* _Your goal_: Write out, exactly as they stand, the line containing "Initialize i18n early" and all subsequent lines up to and including the final line of the records.

[[ Material shown, beginning ]]

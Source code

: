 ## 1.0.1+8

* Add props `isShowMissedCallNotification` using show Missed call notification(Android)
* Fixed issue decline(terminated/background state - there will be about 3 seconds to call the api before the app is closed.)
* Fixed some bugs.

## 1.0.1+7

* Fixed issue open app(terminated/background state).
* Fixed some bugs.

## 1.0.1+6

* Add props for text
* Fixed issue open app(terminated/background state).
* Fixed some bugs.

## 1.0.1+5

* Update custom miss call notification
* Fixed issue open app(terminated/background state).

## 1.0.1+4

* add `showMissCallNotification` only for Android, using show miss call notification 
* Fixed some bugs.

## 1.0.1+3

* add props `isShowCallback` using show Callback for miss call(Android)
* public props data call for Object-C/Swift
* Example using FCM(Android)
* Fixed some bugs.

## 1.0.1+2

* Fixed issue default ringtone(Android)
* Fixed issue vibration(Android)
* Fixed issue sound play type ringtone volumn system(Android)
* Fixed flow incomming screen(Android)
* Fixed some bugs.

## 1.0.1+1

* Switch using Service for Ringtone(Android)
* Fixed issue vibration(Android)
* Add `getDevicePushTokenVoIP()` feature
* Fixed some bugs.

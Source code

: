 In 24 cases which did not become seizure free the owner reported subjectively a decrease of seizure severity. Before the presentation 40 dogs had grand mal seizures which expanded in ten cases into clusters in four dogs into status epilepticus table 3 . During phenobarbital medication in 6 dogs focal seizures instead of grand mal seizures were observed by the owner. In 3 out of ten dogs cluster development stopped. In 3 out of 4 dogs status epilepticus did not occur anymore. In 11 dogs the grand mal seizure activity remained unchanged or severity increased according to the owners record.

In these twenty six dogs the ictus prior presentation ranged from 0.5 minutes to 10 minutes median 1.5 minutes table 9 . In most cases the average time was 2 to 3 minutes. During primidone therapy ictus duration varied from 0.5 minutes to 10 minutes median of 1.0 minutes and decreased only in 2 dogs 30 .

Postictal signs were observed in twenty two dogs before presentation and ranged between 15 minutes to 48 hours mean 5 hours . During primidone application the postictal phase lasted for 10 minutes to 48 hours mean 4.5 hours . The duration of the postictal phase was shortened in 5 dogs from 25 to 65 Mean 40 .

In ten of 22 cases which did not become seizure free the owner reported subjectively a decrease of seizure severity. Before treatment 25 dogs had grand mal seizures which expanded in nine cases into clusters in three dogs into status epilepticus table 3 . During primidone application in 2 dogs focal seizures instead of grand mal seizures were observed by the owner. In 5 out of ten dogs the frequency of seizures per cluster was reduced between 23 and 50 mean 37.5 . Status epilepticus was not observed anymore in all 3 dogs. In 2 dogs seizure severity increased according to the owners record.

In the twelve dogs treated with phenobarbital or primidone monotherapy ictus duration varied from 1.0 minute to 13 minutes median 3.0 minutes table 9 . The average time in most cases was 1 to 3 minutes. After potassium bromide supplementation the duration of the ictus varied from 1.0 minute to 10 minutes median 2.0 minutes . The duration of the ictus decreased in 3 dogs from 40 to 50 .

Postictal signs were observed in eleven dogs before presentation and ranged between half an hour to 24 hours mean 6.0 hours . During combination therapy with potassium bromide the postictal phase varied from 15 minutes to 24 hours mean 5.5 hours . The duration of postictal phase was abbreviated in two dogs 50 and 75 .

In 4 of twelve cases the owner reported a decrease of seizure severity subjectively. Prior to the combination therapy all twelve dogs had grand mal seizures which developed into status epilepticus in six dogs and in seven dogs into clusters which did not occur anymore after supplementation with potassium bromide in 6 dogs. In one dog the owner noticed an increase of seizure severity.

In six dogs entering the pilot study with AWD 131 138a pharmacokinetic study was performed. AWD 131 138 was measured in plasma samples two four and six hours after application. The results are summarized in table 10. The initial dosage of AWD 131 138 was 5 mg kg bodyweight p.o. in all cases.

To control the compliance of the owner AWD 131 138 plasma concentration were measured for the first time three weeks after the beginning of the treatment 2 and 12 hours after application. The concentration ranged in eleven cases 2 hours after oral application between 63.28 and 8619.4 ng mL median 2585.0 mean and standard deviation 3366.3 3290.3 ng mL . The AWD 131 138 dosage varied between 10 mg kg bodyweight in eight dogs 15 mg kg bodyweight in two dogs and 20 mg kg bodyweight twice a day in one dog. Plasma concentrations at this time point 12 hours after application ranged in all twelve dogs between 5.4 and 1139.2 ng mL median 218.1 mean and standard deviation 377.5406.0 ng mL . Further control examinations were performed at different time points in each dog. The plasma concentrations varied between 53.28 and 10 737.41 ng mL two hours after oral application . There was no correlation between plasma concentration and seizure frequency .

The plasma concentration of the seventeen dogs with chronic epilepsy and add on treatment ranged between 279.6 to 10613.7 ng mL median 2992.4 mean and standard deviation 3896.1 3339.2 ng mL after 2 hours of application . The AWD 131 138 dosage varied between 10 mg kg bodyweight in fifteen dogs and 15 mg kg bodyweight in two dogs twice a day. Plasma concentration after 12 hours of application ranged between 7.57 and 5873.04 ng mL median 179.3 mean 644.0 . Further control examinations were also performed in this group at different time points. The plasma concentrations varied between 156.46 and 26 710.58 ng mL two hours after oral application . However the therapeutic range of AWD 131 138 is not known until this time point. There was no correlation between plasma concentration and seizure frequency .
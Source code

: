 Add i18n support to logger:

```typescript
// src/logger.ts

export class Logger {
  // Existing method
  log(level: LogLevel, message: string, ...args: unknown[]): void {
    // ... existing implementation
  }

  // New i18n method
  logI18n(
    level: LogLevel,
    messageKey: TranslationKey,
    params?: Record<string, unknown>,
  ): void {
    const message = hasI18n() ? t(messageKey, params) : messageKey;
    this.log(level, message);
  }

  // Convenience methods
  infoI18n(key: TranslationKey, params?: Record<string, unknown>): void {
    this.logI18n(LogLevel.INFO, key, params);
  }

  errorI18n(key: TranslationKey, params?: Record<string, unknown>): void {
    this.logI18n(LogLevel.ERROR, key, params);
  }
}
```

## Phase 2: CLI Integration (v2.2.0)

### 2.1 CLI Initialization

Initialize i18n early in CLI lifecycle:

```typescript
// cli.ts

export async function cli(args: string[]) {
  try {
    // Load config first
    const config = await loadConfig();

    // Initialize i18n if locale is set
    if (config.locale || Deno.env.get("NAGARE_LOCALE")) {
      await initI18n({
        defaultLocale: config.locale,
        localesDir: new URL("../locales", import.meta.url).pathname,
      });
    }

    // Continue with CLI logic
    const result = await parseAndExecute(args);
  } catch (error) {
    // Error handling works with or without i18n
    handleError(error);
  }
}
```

[[ Material shown, end ]]

* _Result for this exercise_:
Initialize i18n early in CLI lifecycle:

```typescript
// cli.ts

export async function cli(args: string[]) {
  try {
    // Load config first
    const config = await loadConfig();

    // Initialize i18n if locale is set
    if (config.locale || Deno.env.get("NAGARE_LOCALE")) {
      await initI18n({
        defaultLocale: config.locale,
        localesDir: new URL("../locales", import.meta.url).pathname,
      });
    }

    // Continue with CLI logic
    const result = await parseAndExecute(args);
  } catch (error) {
    // Error handling works with or without i18n
    handleError(error);
  }
}
```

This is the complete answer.